TASK STATEMENT
Check every line of the data below for the string "filter", and copy the ones that hold it.
-- Opening Marker --
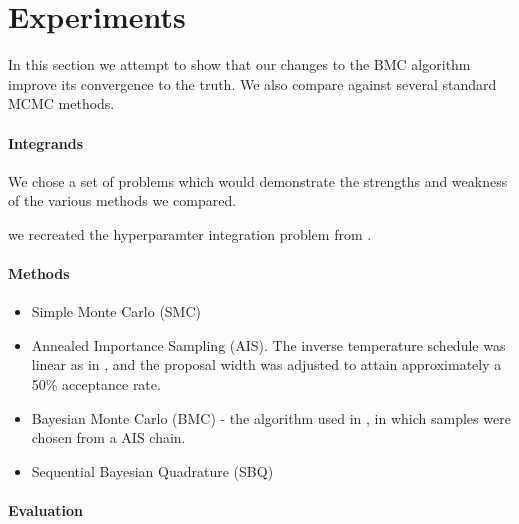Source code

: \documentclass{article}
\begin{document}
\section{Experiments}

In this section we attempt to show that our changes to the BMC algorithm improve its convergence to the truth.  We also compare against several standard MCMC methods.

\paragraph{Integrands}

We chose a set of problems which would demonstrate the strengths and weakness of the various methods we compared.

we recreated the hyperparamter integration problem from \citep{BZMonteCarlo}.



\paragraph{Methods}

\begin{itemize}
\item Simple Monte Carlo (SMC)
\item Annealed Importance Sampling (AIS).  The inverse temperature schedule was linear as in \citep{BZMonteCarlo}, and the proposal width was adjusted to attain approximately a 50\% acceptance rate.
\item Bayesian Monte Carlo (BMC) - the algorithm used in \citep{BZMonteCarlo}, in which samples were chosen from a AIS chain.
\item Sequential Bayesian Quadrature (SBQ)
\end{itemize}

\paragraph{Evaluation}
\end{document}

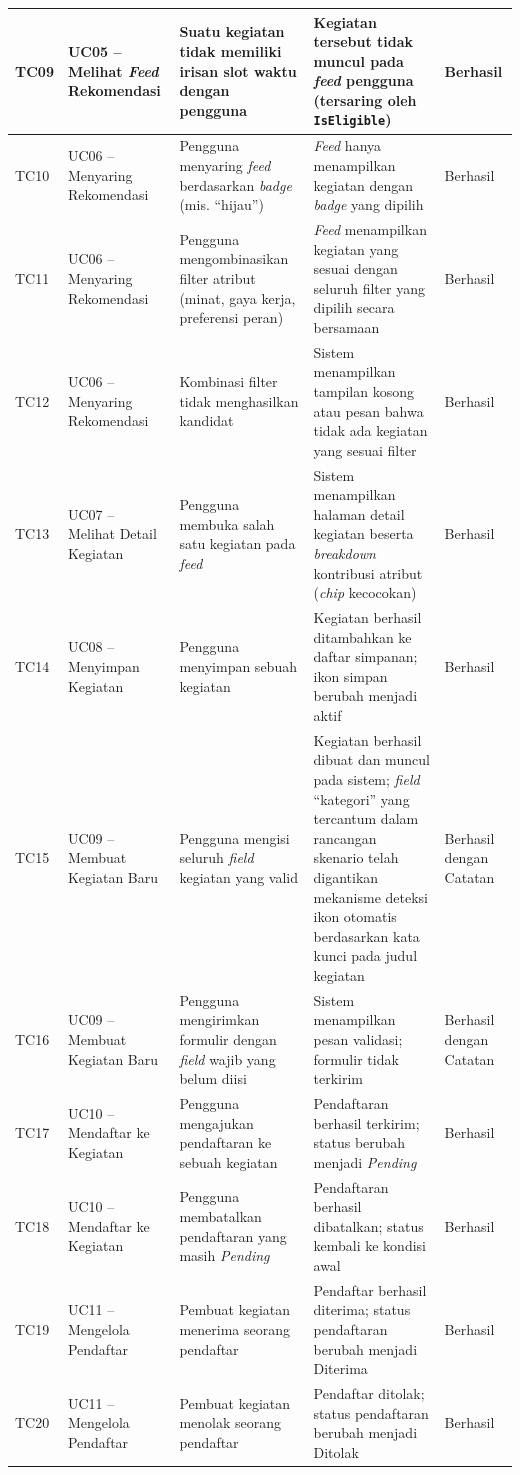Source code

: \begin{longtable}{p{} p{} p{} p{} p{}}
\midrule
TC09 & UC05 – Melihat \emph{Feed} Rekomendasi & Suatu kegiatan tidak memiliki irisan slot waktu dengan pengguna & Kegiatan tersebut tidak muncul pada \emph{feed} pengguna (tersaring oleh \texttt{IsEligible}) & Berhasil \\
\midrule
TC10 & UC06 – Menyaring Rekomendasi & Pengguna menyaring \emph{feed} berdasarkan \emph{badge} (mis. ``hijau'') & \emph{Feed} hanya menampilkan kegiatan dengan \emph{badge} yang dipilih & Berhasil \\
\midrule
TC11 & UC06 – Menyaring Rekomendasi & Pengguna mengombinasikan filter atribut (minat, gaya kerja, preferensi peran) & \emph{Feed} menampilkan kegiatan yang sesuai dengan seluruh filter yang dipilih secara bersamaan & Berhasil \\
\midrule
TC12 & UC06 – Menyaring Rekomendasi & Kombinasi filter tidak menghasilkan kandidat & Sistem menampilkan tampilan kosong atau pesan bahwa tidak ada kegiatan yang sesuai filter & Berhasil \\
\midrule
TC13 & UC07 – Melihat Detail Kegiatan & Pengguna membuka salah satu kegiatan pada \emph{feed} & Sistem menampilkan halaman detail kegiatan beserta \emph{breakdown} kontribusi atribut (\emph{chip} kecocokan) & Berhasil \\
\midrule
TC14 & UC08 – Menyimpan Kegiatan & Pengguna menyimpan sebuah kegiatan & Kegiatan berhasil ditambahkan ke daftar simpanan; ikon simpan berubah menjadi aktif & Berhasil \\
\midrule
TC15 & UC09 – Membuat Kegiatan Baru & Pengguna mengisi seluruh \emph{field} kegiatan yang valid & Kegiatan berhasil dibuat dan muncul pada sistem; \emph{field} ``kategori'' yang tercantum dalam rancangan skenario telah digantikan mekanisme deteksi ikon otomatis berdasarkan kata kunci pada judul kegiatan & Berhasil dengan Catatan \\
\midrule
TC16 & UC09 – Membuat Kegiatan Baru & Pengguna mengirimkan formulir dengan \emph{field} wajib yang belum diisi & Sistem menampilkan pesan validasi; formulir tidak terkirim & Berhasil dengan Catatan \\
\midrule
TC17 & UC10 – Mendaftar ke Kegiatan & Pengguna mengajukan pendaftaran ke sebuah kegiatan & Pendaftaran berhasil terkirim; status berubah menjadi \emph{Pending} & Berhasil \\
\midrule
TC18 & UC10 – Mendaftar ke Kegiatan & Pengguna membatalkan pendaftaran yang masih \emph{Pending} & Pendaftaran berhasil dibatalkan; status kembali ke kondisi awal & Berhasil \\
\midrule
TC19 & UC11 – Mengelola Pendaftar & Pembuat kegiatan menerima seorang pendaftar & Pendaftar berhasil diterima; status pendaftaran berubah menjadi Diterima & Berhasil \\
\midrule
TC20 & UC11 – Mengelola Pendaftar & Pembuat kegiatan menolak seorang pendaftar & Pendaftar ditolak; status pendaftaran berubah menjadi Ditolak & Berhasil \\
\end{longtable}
-- Closing Marker --
-- Opening Marker --
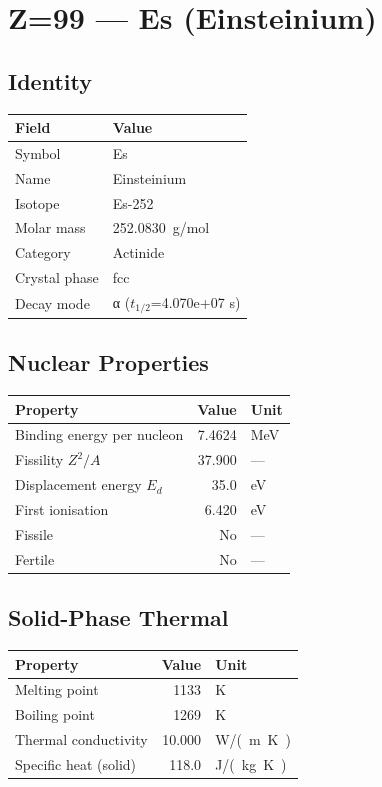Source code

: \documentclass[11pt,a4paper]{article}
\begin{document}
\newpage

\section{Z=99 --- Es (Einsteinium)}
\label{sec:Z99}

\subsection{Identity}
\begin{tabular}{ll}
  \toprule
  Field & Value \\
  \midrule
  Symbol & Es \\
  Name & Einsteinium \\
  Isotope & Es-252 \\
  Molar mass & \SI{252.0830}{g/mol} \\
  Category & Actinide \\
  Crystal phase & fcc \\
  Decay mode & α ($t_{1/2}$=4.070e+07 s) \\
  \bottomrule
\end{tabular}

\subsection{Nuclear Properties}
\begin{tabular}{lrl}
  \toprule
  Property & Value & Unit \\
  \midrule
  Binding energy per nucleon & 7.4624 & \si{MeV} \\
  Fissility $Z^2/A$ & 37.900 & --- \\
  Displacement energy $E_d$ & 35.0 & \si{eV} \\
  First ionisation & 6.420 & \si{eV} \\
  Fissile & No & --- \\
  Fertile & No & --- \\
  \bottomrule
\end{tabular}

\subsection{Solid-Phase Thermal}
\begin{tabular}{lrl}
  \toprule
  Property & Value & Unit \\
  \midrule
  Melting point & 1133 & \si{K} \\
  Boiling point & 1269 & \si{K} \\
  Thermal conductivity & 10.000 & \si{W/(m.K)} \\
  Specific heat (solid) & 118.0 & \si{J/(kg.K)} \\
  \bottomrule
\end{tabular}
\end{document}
-- Closing Marker --
WRITTEN SOLUTION
TC11 & UC06 – Menyaring Rekomendasi & Pengguna mengombinasikan filter atribut (minat, gaya kerja, preferensi peran) & \emph{Feed} menampilkan kegiatan yang sesuai dengan seluruh filter yang dipilih secara bersamaan & Berhasil \\
TC12 & UC06 – Menyaring Rekomendasi & Kombinasi filter tidak menghasilkan kandidat & Sistem menampilkan tampilan kosong atau pesan bahwa tidak ada kegiatan yang sesuai filter & Berhasil \\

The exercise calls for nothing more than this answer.